When asked about the odd double-decker arrangement of the heatpipes, Peter
Nickol of EPCN explained that it’s actually more efficient than the single CPU
heatblock Streacom offers. The heatblock for the double-decker system uses direct-touch
heatpipes, with the copper pipes making direct contact with the CPU. Streacom’s
single CPU heatblock encases the heatpipes in aluminum; this leads in a small
but measurable decrease in cooling. A single copper heatblock would probably
perform better, but for now EPCN prefers the double-decker heatpipe setup as
it provided better performance.

Fairly tidy interior with an odd double-decker heatpipe arrangement.

With the drive tray pivoted up, a picoPSU power supply can be seen,
along with a big Zalman "fan" style heatsink for the board chipset.
That Zalman heatsink will prevent many add-in slot cards from being used,
as they must be no longer than the PCIe slot itself, which is rare.


There are two classes of SPCR Certified PCs:

  • SILENT PC: 15 dBA@1m or lower SPL with the system in idle, 20
    dBA@1m or lower at maximum load.

    The noise level of this class of SPCR certified PC is low enough that
    in most environments and most workloads, it is effectively inaudible.
    Even at maximum possible load (with both video card and CPU running
    full tilt simultaneously), it remains very quiet.
  • QUIET PC: 20 dBA@1m or lower SPL with the system in idle, 27
    dBA@1m or lower at maximum load.

    The idle noise level of this class of SPCR certified PC is low enough
    that in most environments and most workloads, it is very quiet; it may
    even be inaudible, like some SPCR Certified Silent PCs. At full load
    (most notably extreme 3D gaming or extended video processing), it is
    still quiet, although definitely audible. This certification is designed
    for gaming enthusiasts who want their PC to be very quiet in normal
    use but don’t mind a bit of noise in exchange for very high performance
    during game play when headphones or speakers are sounding gaming effects.

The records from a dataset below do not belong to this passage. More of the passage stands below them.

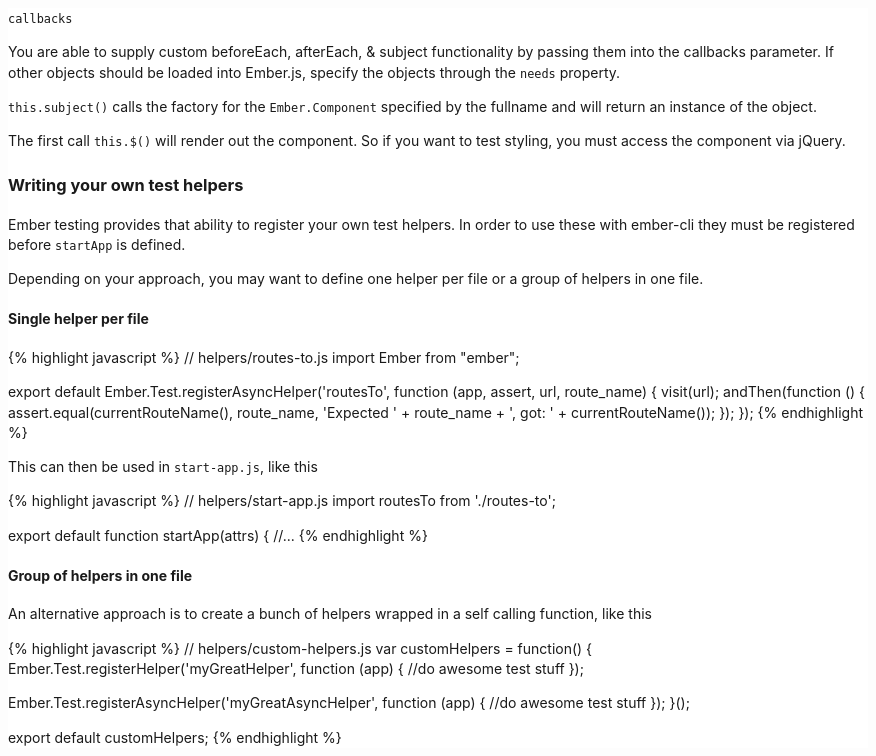 `callbacks`

You are able to supply custom beforeEach, afterEach, & subject functionality
by passing them into the callbacks parameter. If other objects should be loaded into Ember.js,
specify the objects through the `needs` property.

`this.subject()` calls the factory for the `Ember.Component` specified by the fullname and
will return an instance of the object.

The first call `this.$()` will render out the component. So if you want to test styling,
you must access the component via jQuery.

### Writing your own test helpers

Ember testing provides that ability to register your own test helpers. In order to use
these with ember-cli they must be registered before `startApp` is defined.

Depending on your approach, you may want to define one helper per file or a group of helpers in one file.

#### Single helper per file

{% highlight javascript %}
// helpers/routes-to.js
import Ember from "ember";

export default Ember.Test.registerAsyncHelper('routesTo', function (app, assert, url, route_name) {
  visit(url);
  andThen(function () {
    assert.equal(currentRouteName(), route_name, 'Expected ' + route_name + ', got: ' + currentRouteName());
  });
});
{% endhighlight %}

This can then be used in `start-app.js`, like this

{% highlight javascript %}
// helpers/start-app.js
import routesTo from './routes-to';

export default function startApp(attrs) {
//...
{% endhighlight %}

#### Group of helpers in one file

An alternative approach is to create a bunch of helpers wrapped in a self calling function, like this

{% highlight javascript %}
// helpers/custom-helpers.js
var customHelpers = function() {
  Ember.Test.registerHelper('myGreatHelper', function (app) {
    //do awesome test stuff
  });

  Ember.Test.registerAsyncHelper('myGreatAsyncHelper', function (app) {
    //do awesome test stuff
  });
}();

export default customHelpers;
{% endhighlight %}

All SPCR Certified PCs must also meet these criteria:

  • No rapid changes in noise. The noise level increases
    or decreases gradually so that the change itself does not become a source
    of annoyance.
  • No prominent tonal peaks. These are narrow frequency
    peaks that sound like pure tones. Especially in the middle and higher
    frequencies, they can be extremely annoying even if low in amplitude.
  • Maintain acoustic levels and safe operating temperature for
    all components even under high load, in ambient temperature up to 30°C
    The reference system submitted by the vendor is tested by SPCR in a
    hemi-anechoic chamber with the air temperature at 30°C.

The Fine Print: Each certification is valid for a period
of 24 months from the date of testing, or until core components are no
longer available. The vendor may offer component alternatives that differ
from those used in the reference system tested by SPCR, but must ensure
that their acoustic or thermal properties cause the overall noise level
to rise no more than 2 dBA SPL above the reference sample or beyond the
SPL requirements of the certification class (ie, Silent or Quiet).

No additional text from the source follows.